Texture

For both first-order, and second-order statistics, it is common to use a sliding window approach, that in some sense resembles the filtering discussed in the first weeks notes. For each pixel $[i,j]$ in the original image, you compute some features based on a naighbourhood of this pixel. This neighbourhood is sometimes called a window, and its size is somewhat difficult to determine. Small window-sizes gives precise estimates of region boundaries, but imprecise feature values.

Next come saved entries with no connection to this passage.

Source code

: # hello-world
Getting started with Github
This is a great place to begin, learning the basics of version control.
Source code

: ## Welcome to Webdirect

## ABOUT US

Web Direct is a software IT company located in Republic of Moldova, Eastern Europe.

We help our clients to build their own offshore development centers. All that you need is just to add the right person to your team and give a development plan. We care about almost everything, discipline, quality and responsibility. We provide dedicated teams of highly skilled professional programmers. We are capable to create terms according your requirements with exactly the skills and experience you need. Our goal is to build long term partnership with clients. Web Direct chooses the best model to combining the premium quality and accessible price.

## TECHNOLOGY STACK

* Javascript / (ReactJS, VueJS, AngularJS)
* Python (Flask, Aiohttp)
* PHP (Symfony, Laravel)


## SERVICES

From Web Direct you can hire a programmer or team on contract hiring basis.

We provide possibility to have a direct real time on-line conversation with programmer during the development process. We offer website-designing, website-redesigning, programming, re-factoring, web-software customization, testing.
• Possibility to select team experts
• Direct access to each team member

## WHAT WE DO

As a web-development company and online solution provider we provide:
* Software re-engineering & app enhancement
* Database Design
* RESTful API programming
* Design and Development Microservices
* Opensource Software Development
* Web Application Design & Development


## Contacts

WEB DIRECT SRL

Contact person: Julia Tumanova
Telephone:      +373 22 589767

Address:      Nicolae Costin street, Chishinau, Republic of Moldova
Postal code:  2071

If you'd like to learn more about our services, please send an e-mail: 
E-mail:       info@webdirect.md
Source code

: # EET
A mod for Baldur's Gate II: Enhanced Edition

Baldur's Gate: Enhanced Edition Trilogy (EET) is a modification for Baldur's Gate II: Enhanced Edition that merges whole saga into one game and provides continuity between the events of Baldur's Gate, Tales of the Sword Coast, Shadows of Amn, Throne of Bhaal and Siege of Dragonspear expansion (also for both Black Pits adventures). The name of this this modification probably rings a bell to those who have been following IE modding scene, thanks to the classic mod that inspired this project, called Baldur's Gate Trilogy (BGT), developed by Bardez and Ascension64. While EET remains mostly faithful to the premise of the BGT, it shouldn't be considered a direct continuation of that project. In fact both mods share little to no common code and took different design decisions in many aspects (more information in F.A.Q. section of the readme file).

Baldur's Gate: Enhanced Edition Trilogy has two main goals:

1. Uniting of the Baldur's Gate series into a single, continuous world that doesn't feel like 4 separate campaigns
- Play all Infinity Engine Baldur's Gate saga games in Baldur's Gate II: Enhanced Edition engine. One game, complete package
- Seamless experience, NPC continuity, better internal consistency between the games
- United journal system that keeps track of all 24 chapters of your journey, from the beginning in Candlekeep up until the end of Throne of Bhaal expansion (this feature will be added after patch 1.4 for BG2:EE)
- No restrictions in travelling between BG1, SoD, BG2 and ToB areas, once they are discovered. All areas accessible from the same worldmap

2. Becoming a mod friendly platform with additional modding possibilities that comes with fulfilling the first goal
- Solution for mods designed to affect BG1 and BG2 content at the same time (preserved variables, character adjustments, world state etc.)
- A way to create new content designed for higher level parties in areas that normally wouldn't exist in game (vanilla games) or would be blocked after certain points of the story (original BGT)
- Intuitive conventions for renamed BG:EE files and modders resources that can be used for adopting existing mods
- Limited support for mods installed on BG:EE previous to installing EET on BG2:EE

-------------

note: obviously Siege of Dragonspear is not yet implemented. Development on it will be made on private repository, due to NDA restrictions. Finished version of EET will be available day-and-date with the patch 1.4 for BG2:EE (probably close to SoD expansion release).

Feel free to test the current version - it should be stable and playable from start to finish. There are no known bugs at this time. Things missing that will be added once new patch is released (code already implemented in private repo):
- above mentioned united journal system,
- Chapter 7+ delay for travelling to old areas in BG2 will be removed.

Large window sizes on the other hand, gives precise feature values, but imprecise boundaries between regions.

Table of contents.

1. order statistics
2. order statistics
Laws’ texture energy

1. order statistics

For each pixel $[i,j]$ in an image, we compute a normalized histogram $h$ of the grey-level intensities in the region defined by the window, such that $h(x)$ gives the frequency of intensity $x$ in the window neighbourhood of $[i,j]$ . From this we can extract several features, which we denote $\phi$ , and each pixel will have a feature value assigned to it.

Mean

$\phi = \mu = \sum_x xh(x)$

Hardly usefull.

Variance

$\phi = \sigma^2 = \sum_x (x - \mu)^2 h(x)$

Measure for roughness

Skewness

$\phi = \sum_x (x - \mu)^3 h(x)$

Measure if the texel is lighter or darker than average.

Kurtosis

$\phi = \sum_x (x - \mu)^4 h(x) - 3$

How peaked the greylevel distribution is.

Entropy

$\phi = -\sum_x \log(h(x)) h(x)$

A measure of the uniformity of the distribution. Has a minimum value of 0 if there is only one greylevel intensity present in the region (very homogenous), and attends its maximum if all greylevel intensities are present with equal frequency (uniform distribution of the image intensities). This maximum can be computed quite easily by realizing that for a uniform histogram, all values $h(x) = 1/N_g$ , where $N_g$ are the number of gray levels. The maximum is thus $\log(N_g)$ .

Energy

$\phi = \sum_x h(x) h(x)$

Also a measure of the uniformity of the distribution, but somewhat the opposite of the entropy measure. Reaches minimum value of $1/N_g$ , when all intensities are present with equal frequency (uniformly distribution of greylevel intensities). Reaches its maximum of 1 for a region with only one greylevel intensity.

Smoothness

$\phi = 1 - \frac{1}{1 + \sigma^2}$

Tends to 0 for homogenous regions, and to 1 for regions with high variance.

Coefficient of variance

$\phi = \frac{\sigma}{\mu}$

Yet again a measure of uniformity.

There are several problems with first order statistics. As is obvious, it can discriminate between regions, but it is completly isotropic, and in that sense, it can not gather information about the orientation of the texel.

2. order statisitcs

Assume you have an $M\times N$ image $f$ , with $b$ bits per element, and that $f[i,j]$ gives the intensity in pixel $[i,j]$ . GLCM is then a function $G : \mathcal{G}^2 \to \mathbb{N},$ where $\mathcal{G}$ is the set of all intensities in the original image. $G[x,y]$ is the number of times we go from intensity $f[i,j] = x$ to intensity $f[i + \Delta i, j + \Delta j] = y$ when we are traversing the index set $\mathcal{I} = \{(i,j) : i, (i + \Delta i) \in [0,M) \land j, (j + \Delta j) \in [0,N)\}$ . That is

$G[x,y] = |\{(i,j) : x = f[i,j]; y = f[i + \Delta i, j + \Delta j]; \forall (i,j) \in \mathcal{I}\}|.$

Note that as before, when analyzing a whole image, it is common to compute the glcm for a local window surrounding a pixel $[i, j]$ for all pixels in the image. In this case, just substitute the dimensions of the whole image $M, N$ by the local dimensions of the local window.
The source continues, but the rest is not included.